One of the more bizarre moments in recent economic history occurred yesterday, when a couple of mild-mannered, understated econocrats provided the most articulate argument we have heard for quite a while for the country and its business leaders to indulge in a bit of risk-taking.
In their regular appearance before the House of Representatives Standing Committee on Economics yesterday in Brisbane, Reserve Bank Governor Glenn Stevens, and his deputy, Phil Lowe, dwelt on the need for greater risk-taking by Australian business. Stevens had bemoaned the lack of “animal spirits” in the economy earlier in the year and he returned to that theme yesterday, telling the Committee that monetary easing had done all it could to fuel growth in Australia and help engineer the transition away from reliance on mining investment:
“I think we need this environment where there is more confidence to move ahead. I cannot make that happen. I have allowed the horse to come to the water of cheap funding. I cannot make it drink. I think it is a question for legislatures, governments and political leadership on all sides to think about what conduct, what measures and what ways of doing things help to create that confidence, though I am not pretending that you have a magic wand, either… You can’t make people be confident, I certainly can’t make them, and it isn’t that I’m unwilling to consider lower rates.”

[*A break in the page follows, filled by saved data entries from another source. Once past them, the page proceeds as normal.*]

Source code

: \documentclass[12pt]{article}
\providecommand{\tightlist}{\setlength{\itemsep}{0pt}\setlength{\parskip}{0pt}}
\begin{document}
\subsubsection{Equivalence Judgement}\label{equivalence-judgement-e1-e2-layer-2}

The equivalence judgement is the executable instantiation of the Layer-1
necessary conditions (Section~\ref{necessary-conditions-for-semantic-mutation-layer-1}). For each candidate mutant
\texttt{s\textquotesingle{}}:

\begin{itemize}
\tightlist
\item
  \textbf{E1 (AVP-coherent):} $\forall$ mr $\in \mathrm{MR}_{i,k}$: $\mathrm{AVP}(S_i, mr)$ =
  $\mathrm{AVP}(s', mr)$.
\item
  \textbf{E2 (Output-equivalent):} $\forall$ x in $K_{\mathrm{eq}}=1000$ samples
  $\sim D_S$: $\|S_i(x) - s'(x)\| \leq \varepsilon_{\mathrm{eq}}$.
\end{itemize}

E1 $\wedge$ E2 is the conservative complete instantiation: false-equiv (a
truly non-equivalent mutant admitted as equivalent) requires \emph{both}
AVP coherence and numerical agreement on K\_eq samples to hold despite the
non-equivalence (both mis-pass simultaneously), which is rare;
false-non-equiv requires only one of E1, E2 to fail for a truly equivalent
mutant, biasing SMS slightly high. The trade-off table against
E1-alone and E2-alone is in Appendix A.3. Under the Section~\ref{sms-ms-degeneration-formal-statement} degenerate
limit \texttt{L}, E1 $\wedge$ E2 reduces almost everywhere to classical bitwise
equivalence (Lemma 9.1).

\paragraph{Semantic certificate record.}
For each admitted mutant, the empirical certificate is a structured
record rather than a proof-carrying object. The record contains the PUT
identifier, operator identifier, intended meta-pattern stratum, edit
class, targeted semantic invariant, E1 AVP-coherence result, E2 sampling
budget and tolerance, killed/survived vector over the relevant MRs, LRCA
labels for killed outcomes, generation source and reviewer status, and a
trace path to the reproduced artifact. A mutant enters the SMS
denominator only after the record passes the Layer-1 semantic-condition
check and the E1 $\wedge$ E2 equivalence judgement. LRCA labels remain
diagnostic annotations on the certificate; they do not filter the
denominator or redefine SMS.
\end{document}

But it was Lowe who best articulated an economic vision for Australia (as Michael Pascoe observed at Fairfax). Lowe was almost passionate about painting his picture of the Australian economy in the future.”[M]onetary policy can’t be the engine of growth in the economy,” he told the Committee. “We can help smooth out the fluctuations, we can’t in the end drive the overall growth in the economy.”
“Australia is going to be a high wages, high-productivity, high-value added economy — that’s where we want to be, that’s where we could be, that’s where we should be. If we’re going to find ourselves in that position and sustain ourselves there, then people need to be able to take risks, they need to be able to be rewarded for risks and we need to innovate to find new ways of doing things better…risk taking, education, infrastructure, they’re the things that are going to help us be a high wage, high productivity, high value added economy.”

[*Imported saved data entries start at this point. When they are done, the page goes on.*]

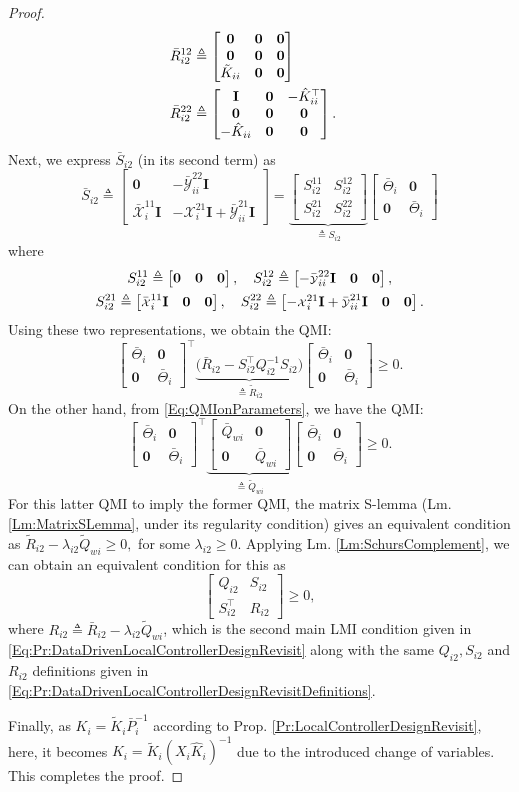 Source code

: \documentclass[letterpaper, 10 pt, conference]{ieeeconf}%
\newcommand{\T}{\top}
\newcommand{\I}{\mathbf{I}}
\newcommand{\0}{\mathbf{0}}
\newcommand{\X}{\mathcal{X}}
\newcommand{\Y}{\mathcal{Y}}
\newcommand{\x}{{\scriptstyle \X}}
\newcommand{\y}{{\scriptstyle \Y}}
\newcommand{\bm}[1]{\begin{bmatrix}#1\end{bmatrix}}
\begin{document}
\begin{proof}
\begin{align*}
\bar{R}_{i2}^{12} \triangleq \bm{ \0 & \0 & \0 \\ \0 & \0 & \0 \\ \tilde{K}_{ii} & \0 & \0}\\ \span
\bar{R}_{i2}^{22} \triangleq \bm{ \I & \0 & -\hat{K}_{ii}^\T \\ \0 & \0 & \0 \\ -\hat{K}_{ii} & \0 & \0}. 
\end{align*}
Next, we express $\bar{S}_{i2}$ (in its second term) as
$$
\bar{S}_{i2} \triangleq \bm{ \0 & -\bar{\y}^{22}_{ii}\I \\ \bar{\x}_i^{11}\I & -\x_i^{21}\I + \bar{\y}^{21}_{ii}\I} 
= \underbrace{\bm{S_{i2}^{11} & S_{i2}^{12} \\ S_{i2}^{21}  & S_{i2}^{22}}}_{\triangleq S_{i2}}
\bm{\bar{\Theta}_i & \0 \\ \0 & \bar{\Theta}_i}
$$
where
\begin{align*}\span
S_{i2}^{11} \triangleq \bm{ \0 & \0 & \0 }, \quad     
S_{i2}^{12} \triangleq \bm{ -\bar{\y}^{22}_{ii}\I & \0 & \0 },\\  \span
S_{i2}^{21} \triangleq \bm{ \bar{\x}_i^{11}\I & \0 & \0 }, \quad 
S_{i2}^{22} \triangleq \bm{ -\x_i^{21}\I + \bar{\y}^{21}_{ii}\I & \0 & \0}. 
\end{align*}
Using these two representations, we obtain the QMI:
$$
\bm{\bar{\Theta}_i & \0 \\ \0 & \bar{\Theta}_i}^\T 
\underbrace{\big( \bar{R}_{i2} - S_{i2}^\T Q_{i2}^{-1} S_{i2}  \big)}_{\triangleq \tilde{R}_{i2}} \bm{\bar{\Theta}_i & \0 \\ \0 & \bar{\Theta}_i} \geq 0.
$$
On the other hand, from \eqref{Eq:QMIonParameters}, we have the QMI: 
$$
\bm{\bar{\Theta}_i & \0 \\ \0 & \bar{\Theta}_i}^\T 
\underbrace{\bm{\bar{Q}_{wi} & \0 \\ \0 & \bar{Q}_{wi}}}_{\triangleq \tilde{Q}_{wi}}
\bm{\bar{\Theta}_i & \0 \\ \0 & \bar{\Theta}_i} \geq 0.
$$
For this latter QMI to imply the former QMI, the matrix S-lemma (Lm. \ref{Lm:MatrixSLemma}, under its regularity condition) gives an equivalent condition as 
$
\tilde{R}_{i2} - \lambda_{i2} \tilde{Q}_{wi} \geq 0,
$
for some $\lambda_{i2} \geq 0$. Applying Lm. \ref{Lm:SchursComplement}, we can obtain an equivalent condition for this as
$$
\bm{Q_{i2} & S_{i2} \\ S_{i2}^\T & R_{i2}} \geq 0,
$$
where $R_{i2} \triangleq  \bar{R}_{i2} - \lambda_{i2} \tilde{Q}_{wi}$, which is the second main LMI condition given in \eqref{Eq:Pr:DataDrivenLocalControllerDesignRevisit} along with the same $Q_{i2}, S_{i2}$ and $R_{i2}$ definitions given in \eqref{Eq:Pr:DataDrivenLocalControllerDesignRevisitDefinitions}. 

Finally, as $K_i = \tilde{K}_i \bar{P}_i^{-1}$ according to Prop. \ref{Pr:LocalControllerDesignRevisit}, here, it becomes $K_i = \tilde{K}_i (X_i \hat{K}_i)^{-1}$ due to the introduced change of variables. This completes the proof.
\end{proof}
 
\end{document}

Contrast their urgings with the talk from the government (until a few days ago) of budget and debt emergencies — the need to cut, the need to punish the less well off. And consider the recent “national champions” effort of new Business Council head, Catherine Livingstone, arguing that government policy should create national champions and set a national direction for economic growth. That it should be bureaucrats, rather than politicians (and politicians close to business, better yet) or business itself outlining the most coherent economic vision says much for the standard of public economic debate currently.
Stevens’ comments on the Australian dollar were also noteworthy. He made this observation:
”There was a point when the exchange rate was much higher than it is now where I thought about it seriously, but then the exchange rate went down and we have not revisited that level. I am, I suppose, trying to strike the right balance between a decision which has certain risks with public money and the needs of the economy, and weighing those things. I think that is what we have to try to do. What we have said is we certainly do not rule out the possibility of intervention under some circumstances.”
Stevens could be referring to July and August 2011, when the currency was around US$1.09 and over US$1.10 for several days and looked like staying there; or from mid 2013 to around last December when the currency remained above 92-93 US cents, occasionally pushing above 96 US cents, despite several attempts of trying to talk the currency down.
According to Stevens’ repeated statements, central bank governors don’t normally talk about intervening to change the value of the dollar — it is supposed to be a surprise, and you only get one chance to have an impact before the market (with much more money) starts calling the bank’s bluff. In an interview with The Australian Financial Review late last year, Stevens nominated 85 US cents as an appropriate price level for the currency, rather than above 90 US cents or parity. The dollar dipped accordingly — though only briefly.
But as Stevens noted to the committee, he doesn’t much like the idea of direct intervention — when the RBA has to sell high yielding Australian dollars for a lower yielding foreign asset like the US dollar, thereby using public (taxpayers’) money. He seemed to be indicating that he came very close to doing just that, stepping into the currency market to try drive the dollar lower.
The last intervention by the RBA was during the height of the GFC when the value of the currency plunged sharply in a couple of days. The RBA bought and sold dollars on the way down to try and slow the currency’s plunge and avoid a nasty and damaging overshoot to well below 50 US cents. Yesterday’s remarks reflect how seriously the Bank takes the ongoing issue of what it sees as an overvalued dollar.